In both the U.S. and Chile, the consequences of these unprovoked attacks remind us that our freedoms in a democracy are easily diminished, or even lost at the hands of power. And our own government - whether foolishly elected or imposed upon us - is not necessarily our best friend.
For many Chileans, 9-11 is remembered as the day when a seditious national army, encouraged and supported by the U.S. government, violently ended the freely elected government of Allende, the leftist Chilean politician. His popularity among the "wrong" people in the Americas made Washington, D.C. - particularly President Richard Nixon's national security adviser Henry Kissinger - nervous.
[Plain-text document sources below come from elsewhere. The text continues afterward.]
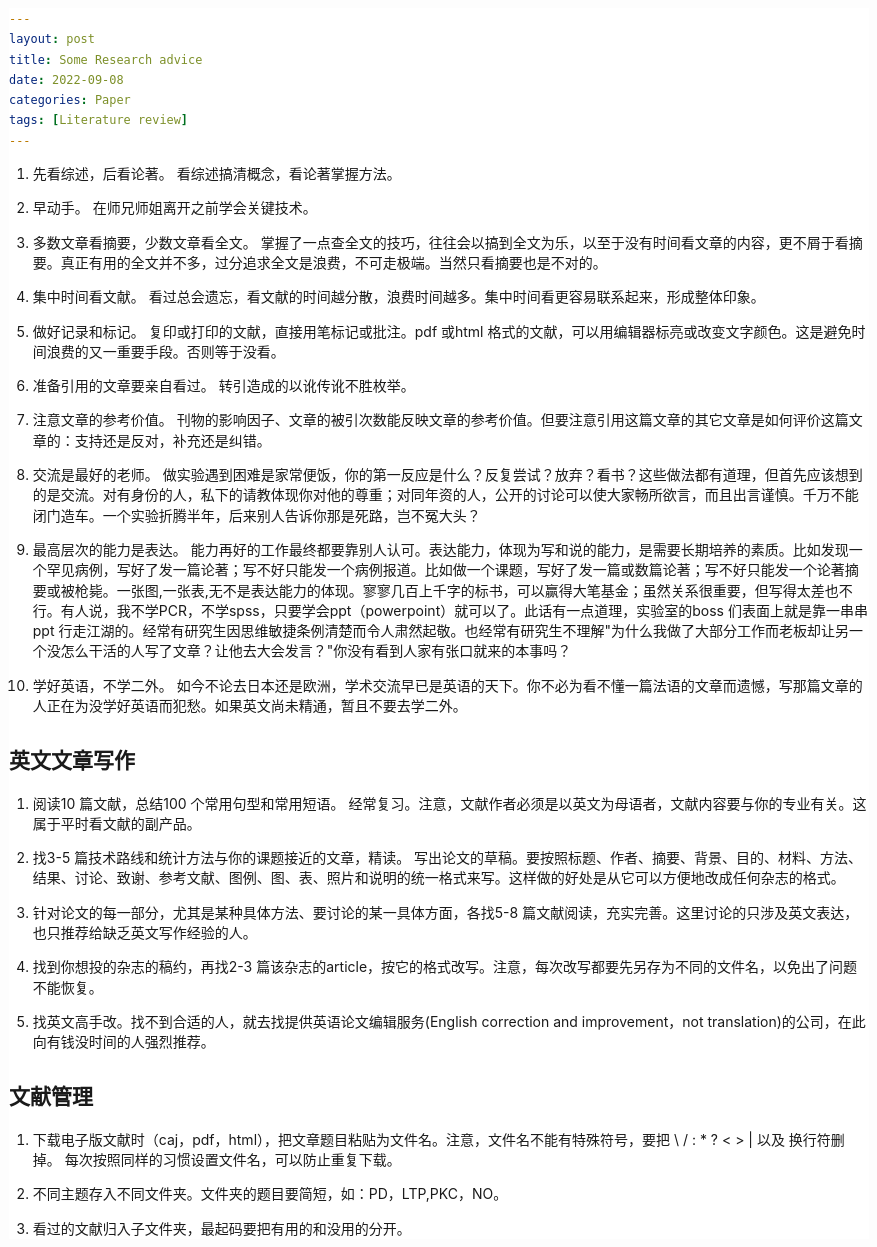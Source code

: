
 ```yaml
---
layout: post
title: Some Research advice
date: 2022-09-08
categories: Paper
tags: [Literature review]
---
```


1. 先看综述，后看论著。 看综述搞清概念，看论著掌握方法。

2. 早动手。 在师兄师姐离开之前学会关键技术。

3. 多数文章看摘要，少数文章看全文。 掌握了一点查全文的技巧，往往会以搞到全文为乐，以至于没有时间看文章的内容，更不屑于看摘要。真正有用的全文并不多，过分追求全文是浪费，不可走极端。当然只看摘要也是不对的。

4. 集中时间看文献。 看过总会遗忘，看文献的时间越分散，浪费时间越多。集中时间看更容易联系起来，形成整体印象。

5. 做好记录和标记。 复印或打印的文献，直接用笔标记或批注。pdf 或html 格式的文献，可以用编辑器标亮或改变文字颜色。这是避免时间浪费的又一重要手段。否则等于没看。

6. 准备引用的文章要亲自看过。 转引造成的以讹传讹不胜枚举。

7. 注意文章的参考价值。 刊物的影响因子、文章的被引次数能反映文章的参考价值。但要注意引用这篇文章的其它文章是如何评价这篇文章的：支持还是反对，补充还是纠错。

8. 交流是最好的老师。 做实验遇到困难是家常便饭，你的第一反应是什么？反复尝试？放弃？看书？这些做法都有道理，但首先应该想到的是交流。对有身份的人，私下的请教体现你对他的尊重；对同年资的人，公开的讨论可以使大家畅所欲言，而且出言谨慎。千万不能闭门造车。一个实验折腾半年，后来别人告诉你那是死路，岂不冤大头？

9. 最高层次的能力是表达。 能力再好的工作最终都要靠别人认可。表达能力，体现为写和说的能力，是需要长期培养的素质。比如发现一个罕见病例，写好了发一篇论著；写不好只能发一个病例报道。比如做一个课题，写好了发一篇或数篇论著；写不好只能发一个论著摘要或被枪毙。一张图,一张表,无不是表达能力的体现。寥寥几百上千字的标书，可以赢得大笔基金；虽然关系很重要，但写得太差也不行。有人说，我不学PCR，不学spss，只要学会ppt（powerpoint）就可以了。此话有一点道理，实验室的boss 们表面上就是靠一串串ppt 行走江湖的。经常有研究生因思维敏捷条例清楚而令人肃然起敬。也经常有研究生不理解"为什么我做了大部分工作而老板却让另一个没怎么干活的人写了文章？让他去大会发言？"你没有看到人家有张口就来的本事吗？

10. 学好英语，不学二外。 如今不论去日本还是欧洲，学术交流早已是英语的天下。你不必为看不懂一篇法语的文章而遗憾，写那篇文章的人正在为没学好英语而犯愁。如果英文尚未精通，暂且不要去学二外。

## 英文文章写作

1. 阅读10 篇文献，总结100 个常用句型和常用短语。 经常复习。注意，文献作者必须是以英文为母语者，文献内容要与你的专业有关。这属于平时看文献的副产品。

2. 找3-5 篇技术路线和统计方法与你的课题接近的文章，精读。 写出论文的草稿。要按照标题、作者、摘要、背景、目的、材料、方法、结果、讨论、致谢、参考文献、图例、图、表、照片和说明的统一格式来写。这样做的好处是从它可以方便地改成任何杂志的格式。

3. 针对论文的每一部分，尤其是某种具体方法、要讨论的某一具体方面，各找5-8 篇文献阅读，充实完善。这里讨论的只涉及英文表达，也只推荐给缺乏英文写作经验的人。

4. 找到你想投的杂志的稿约，再找2-3 篇该杂志的article，按它的格式改写。注意，每次改写都要先另存为不同的文件名，以免出了问题不能恢复。

5. 找英文高手改。找不到合适的人，就去找提供英语论文编辑服务(English correction and improvement，not translation)的公司，在此向有钱没时间的人强烈推荐。

## 文献管理

1. 下载电子版文献时（caj，pdf，html），把文章题目粘贴为文件名。注意，文件名不能有特殊符号，要把 \ / : * ? < > | 以及 换行符删掉。 每次按照同样的习惯设置文件名，可以防止重复下载。

2. 不同主题存入不同文件夹。文件夹的题目要简短，如：PD，LTP,PKC，NO。

3. 看过的文献归入子文件夹，最起码要把有用的和没用的分开。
The U.S.-Chilean military coup happened because the Nixon administration was afraid that the leftist policies of Allende's socialist government might inspire other Latin American countries to elect similar leaders. The consequences for U.S. economic interests in the continent could have been enormous, Nixon's aides assumed, and any socialist success in Chile should be avoided at all costs.
In both the U.S. and Chile, the consequences of these unprovoked attacks remind us that our freedoms in a democracy are easily diminished, or even lost at the hands of power. |
After generations of suffering under a system that had been unable to solve the country's endemic poverty, many saw in Allende an answer to their demands for social justice. Happy to see their salaries increase and other social benefits improve, they were ready to support "their President."
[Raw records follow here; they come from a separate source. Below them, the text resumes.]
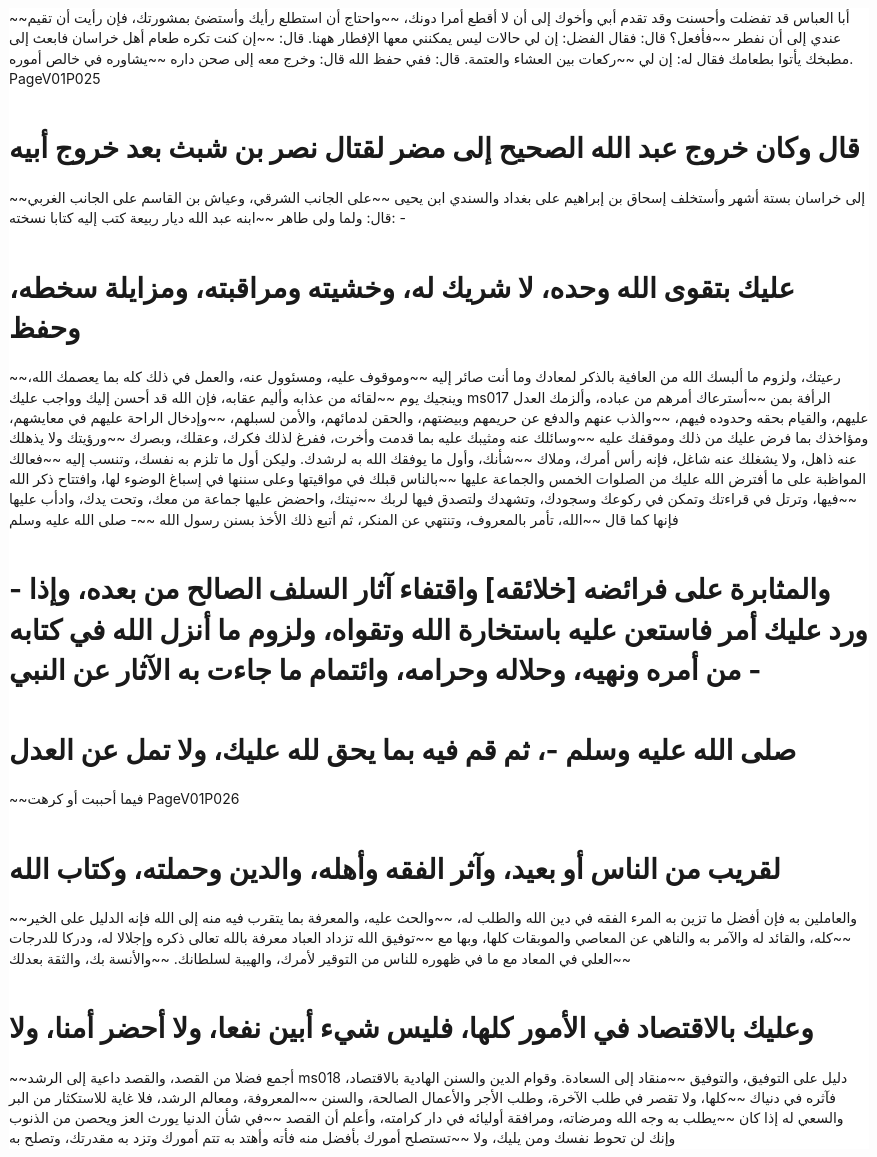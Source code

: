 ~~أبا العباس قد تفضلت وأحسنت وقد تقدم أبي وأخوك إلى أن لا أقطع أمرا دونك،
~~واحتاج أن استطلع رأيك وأستضئ بمشورتك، فإن رأيت أن تقيم عندي إلى أن نفطر
~~فأفعل؟ قال: فقال الفضل: إن لي حالات ليس يمكنني معها الإفطار ههنا. قال:
~~إن كنت تكره طعام أهل خراسان فابعث إلى مطبخك يأتوا بطعامك فقال له: إن لي
~~ركعات بين العشاء والعتمة. قال: ففي حفظ الله قال: وخرج معه إلى صحن داره
~~يشاوره في خالص أموره.
PageV01P025
# قال وكان خروج عبد الله الصحيح إلى مضر لقتال نصر بن شبث بعد خروج أبيه
~~إلى خراسان بستة أشهر وأستخلف إسحاق بن إبراهيم على بغداد والسندي ابن يحيى
~~على الجانب الشرقي، وعياش بن القاسم على الجانب الغربي قال: ولما ولى طاهر
~~ابنه عبد الله ديار ربيعة كتب إليه كتابا نسخته: -
# عليك بتقوى الله وحده، لا شريك له، وخشيته ومراقبته، ومزايلة سخطه، وحفظ
~~رعيتك، ولزوم ما ألبسك الله من العافية بالذكر لمعادك وما أنت صائر إليه
~~وموقوف عليه، ومسئوول عنه، والعمل في ذلك كله بما يعصمك الله، وينجيك يوم
~~لقائه من عذابه وأليم عقابه، فإن الله قد أحسن إليك وواجب عليك ms017 الرأفة بمن
~~أسترعاك أمرهم من عباده، وألزمك العدل عليهم، والقيام بحقه وحدوده فيهم،
~~والذب عنهم والدفع عن حريمهم وبيضتهم، والحقن لدمائهم، والأمن لسبلهم،
~~وإدخال الراحة عليهم في معايشهم، ومؤاخذك بما فرض عليك من ذلك وموقفك عليه
~~وسائلك عنه ومثيبك عليه بما قدمت وأخرت، ففرغ لذلك فكرك، وعقلك، وبصرك
~~ورؤيتك ولا يذهلك عنه ذاهل، ولا يشغلك عنه شاغل، فإنه رأس أمرك، وملاك
~~شأنك، وأول ما يوفقك الله به لرشدك. وليكن أول ما تلزم به نفسك، وتنسب إليه
~~فعالك المواظبة على ما أفترض الله عليك من الصلوات الخمس والجماعة عليها
~~بالناس قبلك في مواقيتها وعلى سننها في إسباغ الوضوء لها، وافتتاح ذكر الله
~~فيها، وترتل في قراءتك وتمكن في ركوعك وسجودك، وتشهدك ولتصدق فيها لربك
~~نيتك، واحضض عليها جماعة من معك، وتحت يدك، وادأب عليها فإنها كما قال
~~الله، تأمر بالمعروف، وتنتهي عن المنكر، ثم أتبع ذلك الأخذ بسنن رسول الله
~~- صلى الله عليه وسلم
# - والمثابرة على فرائضه [خلائقه] واقتفاء آثار السلف الصالح من بعده، وإذا ورد عليك أمر فاستعن عليه باستخارة الله وتقواه، ولزوم ما أنزل الله في كتابه من أمره ونهيه، وحلاله وحرامه، وائتمام ما جاءت به الآثار عن النبي - 
# صلى الله عليه وسلم -، ثم قم فيه بما يحق لله عليك، ولا تمل عن العدل
~~فيما أحببت أو كرهت
PageV01P026
# لقريب من الناس أو بعيد، وآثر الفقه وأهله، والدين وحملته، وكتاب الله
~~والعاملين به فإن أفضل ما تزين به المرء الفقه في دين الله والطلب له،
~~والحث عليه، والمعرفة بما يتقرب فيه منه إلى الله فإنه الدليل على الخير
~~كله، والقائد له والآمر به والناهي عن المعاصي والموبقات كلها، وبها مع
~~توفيق الله تزداد العباد معرفة بالله تعالى ذكره وإجلالا له، ودركا للدرجات
~~العلي في المعاد مع ما في ظهوره للناس من التوقير لأمرك، والهيبة لسلطانك.
~~والأنسة بك، والثقة بعدلك
# وعليك بالاقتصاد في الأمور كلها، فليس شيء أبين نفعا، ولا أحضر أمنا، ولا
~~أجمع فضلا من القصد، والقصد داعية إلى الرشد ms018 دليل على التوفيق، والتوفيق
~~منقاد إلى السعادة. وقوام الدين والسنن الهادية بالاقتصاد، فآثره في دنياك
~~كلها، ولا تقصر في طلب الآخرة، وطلب الأجر والأعمال الصالحة، والسنن
~~المعروفة، ومعالم الرشد، فلا غاية للاستكثار من البر والسعي له إذا كان
~~يطلب به وجه الله ومرضاته، ومرافقة أوليائه في دار كرامته، وأعلم أن القصد
~~في شأن الدنيا يورث العز ويحصن من الذنوب وإنك لن تحوط نفسك ومن يليك، ولا
~~تستصلح أمورك بأفضل منه فأته وأهتد به تتم أمورك وتزد به مقدرتك، وتصلح به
Unfortunately, the U.S. saw Allende's political and economic reforms as part of the ongoing Russian communist propagation, particularly in Latin America. Even before Allende was elected in 1970, the U.S. government had been concerned that Chilean politics was evolving towards socialism under the Christian Democrats. For several years, the CIA was actively involved in plans and projects that would have avoided electing a socialist president. When all those plans failed the obvious solution was to apply extreme force, and keep applying it for as long as necessary.
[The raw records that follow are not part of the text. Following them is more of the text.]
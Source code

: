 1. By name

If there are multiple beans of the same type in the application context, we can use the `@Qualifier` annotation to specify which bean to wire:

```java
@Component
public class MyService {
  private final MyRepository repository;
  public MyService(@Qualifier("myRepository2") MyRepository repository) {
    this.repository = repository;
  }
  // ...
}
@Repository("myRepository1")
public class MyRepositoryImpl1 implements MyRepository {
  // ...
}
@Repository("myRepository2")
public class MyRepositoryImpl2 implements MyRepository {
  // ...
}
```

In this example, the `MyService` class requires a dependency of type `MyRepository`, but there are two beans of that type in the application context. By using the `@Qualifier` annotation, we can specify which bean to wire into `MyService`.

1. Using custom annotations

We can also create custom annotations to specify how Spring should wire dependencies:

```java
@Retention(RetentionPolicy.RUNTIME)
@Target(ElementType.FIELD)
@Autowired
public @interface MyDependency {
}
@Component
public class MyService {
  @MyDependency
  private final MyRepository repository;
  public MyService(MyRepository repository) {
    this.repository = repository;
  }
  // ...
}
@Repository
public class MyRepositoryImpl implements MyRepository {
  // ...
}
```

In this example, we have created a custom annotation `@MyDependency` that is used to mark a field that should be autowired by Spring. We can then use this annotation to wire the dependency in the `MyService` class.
After Allende's assassination, the country's upheaval was difficult and traumatic, as Chileans had become accustomed to living in a democracy, ostensibly the most stable and long-lasting in Latin America. After generations of a free - albeit deeply troubled - country, Chileans found themselves surviving, bereft of any rights, under Pinochet's rule.
Under the new right-wing government, political and social divisions emerged. Everyone belonged to one of two groups, each suspicious and fearful of the other: those who supported the "necessary" authoritarian and patriotic dictatorship, and those "godless" leftists who deserved persecution, harassment, torture, imprisonment, exile, or death.
In truth, everyone was the victim of the national tragedy, regardless of political views. The country had been soiled by political crime and state terrorism promoted by a foreign nation. Yet for the U.S., it was merely another crude intervention in the destiny of a nation, which did not know how powerful the powerful can be.
Today, after almost two decades of brutal dictatorship under Pinochet, and a little more than 10 years of democratically elected leaders, Chileans have chosen a socialist, Ricardo Lagos, as president. But even under the leadership of a socialist ideologue, Chile is still governed by a constitution penned by the dictatorship. And although Chile sets a democratic example in the continent, one has to question its validity: Its capitalist economy - a holdover from the Pinochet era - has not healed the gap between the rich and the working poor.
For Americans and Chileans, September 11 is an ominous example of how our political destinies can easily fall into the hands of foreign interests whose concerns are far from those of the commonweal. •
An American citizen, Santiago Daydi-Tolson was born and raised in Chile.